Here are three ways you could solve this problem:
Brute force
Top-down dynamic programming with memoization
Bottom-up dynamic programming with tabularization
Let’s take a look at the solution using bottom-up dynamic programming with tabularization in C++:
#include <iostream>
using namespace std;
int countChange(int denoms[], int denomsLength, int amount) {
// Edge cases
if(amount <= 0 || denomsLength <= 0)
return 0;
int i, j, x, y;
// We need n+1 rows as the table
// is constructed in bottom up
// manner using the base case 0
// value case (n = 0)
int lookupTable[amount + 1][denomsLength];
// Fill the enteries for 0
// value case (n = 0)
for (i = 0; i < denomsLength; i++)
lookupTable[0][i] = 1;
// Fill rest of the table entries
// in bottom up manner
for (i = 1; i < amount + 1; i++)
{
for (j = 0; j < denomsLength; j++)
{
// Count of solutions including denoms[j]
x = (i - denoms[j] >= 0) ? lookupTable[i - denoms[j]][j] : 0;
// Count of solutions excluding denoms[j]
y = (j >= 1) ? lookupTable[i][j - 1] : 0;
// total count
lookupTable[i][j] = x + y;
}
}
return lookupTable[amount][denomsLength - 1];
}
// Driver Code
int main()
{
int denoms[4] = {25,10,5,1};
cout << countChange(denoms, 4, 10) << endl;
}For each iteration of the inner loop, we get the solution with denoms[j] and store it in x. We also get the solution without denoms[j] and store it in y. By doing this, we’re able to reference earlier solutions to avoid duplicate computations.
For each coin in the denomination, there can only be two possibilities: to include it or exclude it. We know that if the coin, denom[j], is larger than amount, then x is set to 0 since including it into consideration is impossible.
The time complexity is *O(amount * denomsLength), which is the number of for loop iterations. Note: Each of these three methods includes time complexity, meaning that time complexity is an important concept to understand to succeed at the coin change problem.
3. The Dining Philosophers Problem (Multi-Threading)
The dining philosophers problem is commonly used in concurrent algorithm design to demonstrate issues with synchronization and the techniques to solve them. The problem states that there are five philosophers sitting around a circular table. The philosophers must alternately think and eat.
Each philosopher has a bowl of food in front of them, and they require a fork in each hand to eat. However, there are only five forks available. You need to design a solution where each philosopher can eat their food without causing a deadlock.

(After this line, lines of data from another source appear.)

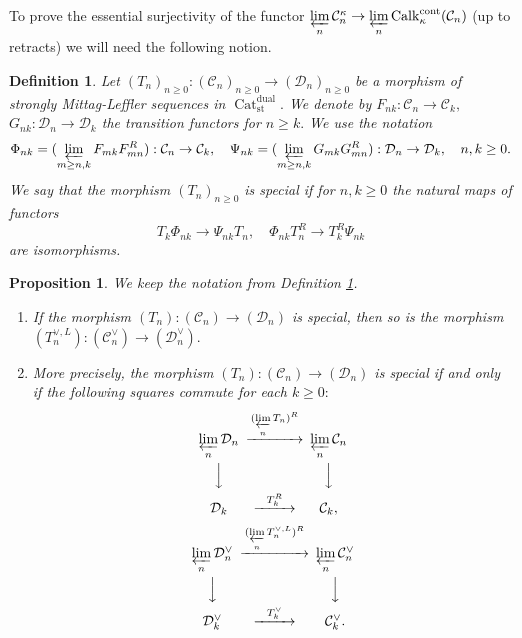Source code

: \documentclass[11pt,leqno]{amsart}
\newtheorem{defi}[theo]{Definition}
\newtheorem{prop}[theo]{Proposition}
\numberwithin{equation}{section}
\newcommand{\prolim}[1][]{\mathop{\varprojlim}\limits_{#1}}
\newcommand{\Cat}{\operatorname{Cat}}
\newcommand{\cont}{\operatorname{cont}}
\newcommand{\st}{\operatorname{st}}
\newcommand{\dual}{\operatorname{dual}}
\newcommand{\cD}{{\mathcal D}}
\newcommand{\cC}{{\mathcal C}}
\newcommand{\Calk}{\operatorname{Calk}}
\begin{document}
To prove the essential surjectivity of the functor $\prolim[n]\cC_n^{\kappa}\to\prolim[n]\Calk_{\kappa}^{\cont}(\cC_n)$ (up to retracts) we will need the following notion.

\begin{defi}\label{def:special_map_of_ML} Let $(T_n)_{n\geq 0}:(\cC_n)_{n\geq 0}\to(\cD_n)_{n\geq 0}$ be a morphism of strongly Mittag-Leffler sequences in $\Cat_{\st}^{\dual}.$ We denote by $F_{nk}:\cC_n\to\cC_k,$ $G_{nk}:\cD_n\to\cD_k$ the transition functors for $n\geq k.$ We use the notation \begin{equation*}
\Phi_{nk}=(\prolim[m\geq n,k]F_{mk}F_{mn}^R):\cC_n\to\cC_k,\quad \Psi_{nk}=(\prolim[m\geq n,k]G_{mk}G_{mn}^R):\cD_n\to\cD_k,\quad n,k\geq 0.	
\end{equation*} We say that the morphism $(T_n)_{n\geq 0}$ is special if for $n,k\geq 0$ the natural maps of functors
\begin{equation*}
T_k\Phi_{nk}\to\Psi_{nk}T_n,\quad \Phi_{nk}T_n^R\to T_k^R\Psi_{nk}	
\end{equation*}
are isomorphisms.\end{defi}

\begin{prop}\label{prop:basic_descr_of_special_maps} We keep the notation from Definition \ref{def:special_map_of_ML}.
\begin{enumerate}[label=(\roman*),ref=(\roman*)]
\item If the morphism $(T_n):(\cC_n)\to (\cD_n)$ is special, then so is the morphism $(T_n^{\vee,L}):(\cC_n^{\vee})\to (\cD_n^{\vee}).$ \label{speciality_is_self_dual}

\item More precisely, the morphism $(T_n):(\cC_n)\to (\cD_n)$ is special if and only if the following squares commute for each $k\geq 0:$
\begin{equation}
\label{eq:right_adj_naive1}
\begin{CD}
\prolim[n]\cD_n @>{(\prolim[n]T_n)^R}>> \prolim[n]\cC_n\\
@VVV @VVV\\
\cD_k @>{T_k^R}>> \cC_k,
\end{CD}
\end{equation}
\begin{equation}
	\label{eq:right_adj_naive2}
	\begin{CD}
		\prolim[n]\cD_n^{\vee} @>{(\prolim[n]T_n^{\vee,L})^R}>> \prolim[n]\cC_n^{\vee}\\
		@VVV @VVV\\
		\cD_k^{\vee} @>{T_k^{\vee}}>> \cC_k^{\vee}.
	\end{CD}
\end{equation}
\label{right_adjoints_termwise}
\end{enumerate}
\end{prop}
\end{document}
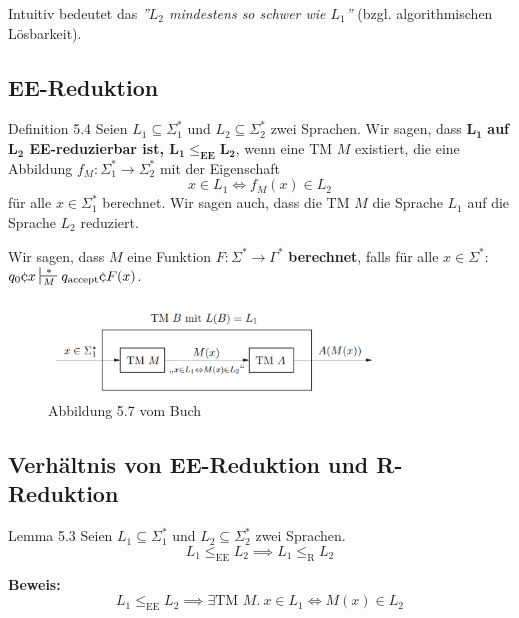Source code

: \documentclass[a4paper, 11pt]{article}
\begin{document}
                Intuitiv bedeutet das \textit{''$L_2$ mindestens so schwer wie $L_1$''} (bzgl. algorithmischen Lösbarkeit).
            
            
            
                \subsection{EE-Reduktion}
                \begin{mainbox}{Definition 5.4}
                    Seien $L_1 \subseteq \Sigma_{1}^*$ und $L_2 \subseteq \Sigma_{2}^*$ zwei Sprachen. 
                    Wir sagen, dass $\mathbf{L_1}$ \textbf{auf $\mathbf{L_2}$ EE-reduzierbar ist, $\mathbf{L_1 \leq_{\textbf{EE}} L_2}$}, wenn eine TM $M$ existiert, 
                    die eine Abbildung $f_M: \Sigma_1^* \to \Sigma_2^*$ mit der Eigenschaft
                    $$x \in L_1 \iff f_M(x) \in L_2$$
                    für alle $x \in \Sigma_1^*$ berechnet. Wir sagen auch, dass die TM $M$ die Sprache $L_1$ auf die Sprache $L_2$ reduziert.
                \end{mainbox}
                
                \begin{subbox}{}
                    Wir sagen, dass $M$ eine Funktion $F: \Sigma^* \to \Gamma^*$ \textbf{berechnet}, 
                    falls für alle $x \in \Sigma^*$: $q_0\cent x \sststile{M}{*} q_{\text{accept}}\cent F(x)$.
                \end{subbox}
                \begin{figure}[htp]
                    \includegraphics[width=0.8\textwidth]{Images/Basic_EE-Reduktion.png}
                    \caption{Abbildung 5.7 vom Buch}
                \end{figure}
            
            
            
                \subsection{Verhältnis von EE-Reduktion und R-Reduktion}
                \begin{mainbox}{Lemma 5.3}
                    Seien $L_1 \subseteq \Sigma_{1}^*$ und $L_2 \subseteq \Sigma_{2}^*$ zwei Sprachen.
                    $$L_1 \leq_{\text{EE}} L_2 \implies L_1 \leq_{\text{R}} L_2$$
                \end{mainbox}
                \textbf{Beweis: }
                $$L_1 \leq_{\text{EE}} L_2 \implies \exists \text{TM } M. \ x \in L_1 \iff M(x) \in L_2$$
            
\end{document}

With this problem, it’s common for developers to overlook the idea that it’s not really asking about a real-world scenario but rather illustrating the kinds of problems you could run into in threaded program executions and/or the negligent handling of locks. The idea is to get you to think about limitations and proper ordering to accomplish this task in the most efficient way.
To prepare for this question, you should dive deeper into synchronization, concurrency control, and semaphores.

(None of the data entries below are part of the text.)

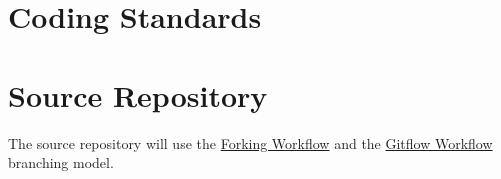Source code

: \documentclass[a4paper]{report}
\numberwithin{equation}{chapter}
\begin{document}
\section[Coding Standards]{Coding Standards}

\section[Source Repository]{Source Repository}

The source repository will use the \href{https://www.atlassian.com/git/tutorials/comparing-workflows/forking-workflow}{Forking Workflow} and the \href{https://www.atlassian.com/git/tutorials/comparing-workflows/gitflow-workflow}{Gitflow Workflow} branching model.
\end{document}
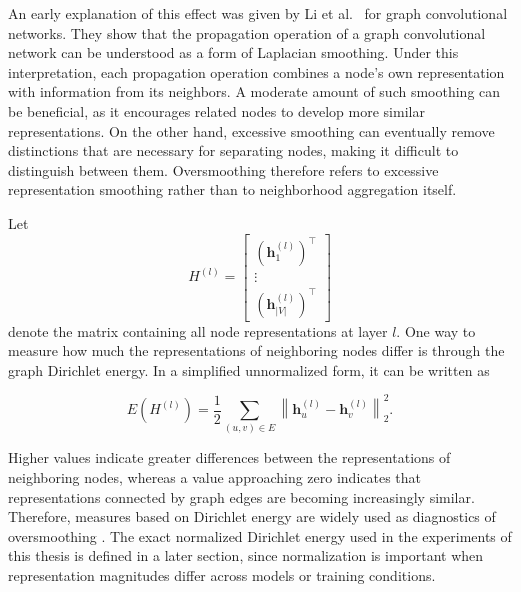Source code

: \documentclass[english]{lni}
\begin{document}
An early explanation of this effect was given by Li et al.\ \cite{li2018oversmoothing} for graph convolutional networks. They show that the propagation operation of a graph convolutional network can be understood as a form of Laplacian smoothing. Under this interpretation, each propagation operation combines a node's own representation with information from its neighbors. A moderate amount of such smoothing can be beneficial, as it encourages related nodes to develop more similar representations. On the other hand, excessive smoothing can eventually remove distinctions that are necessary for separating nodes, making it difficult to distinguish between them. Oversmoothing therefore refers to excessive representation smoothing rather than to neighborhood aggregation itself.

Let
\[
    H^{(l)}
    =
    \begin{bmatrix}
        (\mathbf{h}_1^{(l)})^\top \\
        \vdots \\
        (\mathbf{h}_{|V|}^{(l)})^\top
    \end{bmatrix}
\]
denote the matrix containing all node representations at layer $l$. One way to measure how much the representations of neighboring nodes differ is through the graph Dirichlet energy. In a simplified unnormalized form, it can be written as

\begin{equation}
    E\!\left(H^{(l)}\right)
    =
    \frac{1}{2}
    \sum_{(u,v)\in E}
    \left\|
        \mathbf{h}_u^{(l)}
        -
        \mathbf{h}_v^{(l)}
    \right\|_2^2 .
    \label{eq:dirichlet-energy}
\end{equation}

Higher values indicate greater differences between the representations of neighboring nodes, whereas a value approaching zero indicates that representations connected by graph edges are becoming increasingly similar. Therefore, measures based on Dirichlet energy are widely used as diagnostics of oversmoothing \cite{rusch2023oversmoothing}. The exact normalized Dirichlet energy used in the experiments of this thesis is defined in a later section, since normalization is important when representation magnitudes differ across models or training conditions. 
\end{document}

Here are two possible ways to solve this problem:
Limiting the philosophers who are about to eat.
Reordering the fork pick-up.
Let’s look at the solution that reorders the fork pick-up in Java:
public class DiningPhilosophers2 {
private static Random random = new
Random(System.currentTimeMillis());
private Semaphore[] forks = new Semaphore[5];
public DiningPhilosophers2() {
forks[0] = new Semaphore(1);
forks[1] = new Semaphore(1);
forks[2] = new Semaphore(1);
forks[3] = new Semaphore(1);
forks[4] = new Semaphore(1);
}
public void lifecycleOfPhilosopher(int id) throws
InterruptedException
{
while (true) {
contemplate();
eat(id);
}
}
void contemplate() throws InterruptedException
{
Thread.sleep(random.nextInt(500));
}
void eat(int id) throws InterruptedException {
// We randomly selected the philosopher with
// id 3 as left-handed. All others must be
// right-handed to avoid a deadlock.
if (id ==3) {
acquireForkLeftHanded(3);
} else {
acquireForkForRightHanded(id);
}
System.out.println("Philosopher "+ id +" is eating");
forks[id].release();
forks[(id +1) %5].release();
}
void acquireForkForRightHanded(int id) throws InterruptedException
{
forks[id].acquire();
forks[(id +1) %5].acquire();
}
// Left-handed philosopher picks the left fork first and then
// the right one.
void acquireForkLeftHanded(int id) throws InterruptedException
{
forks[(id +1) %5].acquire();
forks[id].acquire();
}
}In this solution, you make any one of the philosophers pick up the left fork first instead of the right one. It doesn’t matter which philosopher you choose to be left-handed and made to pick up their left fork first. In our solution, we chose the philosopher with id=3 as our left-handed philosopher.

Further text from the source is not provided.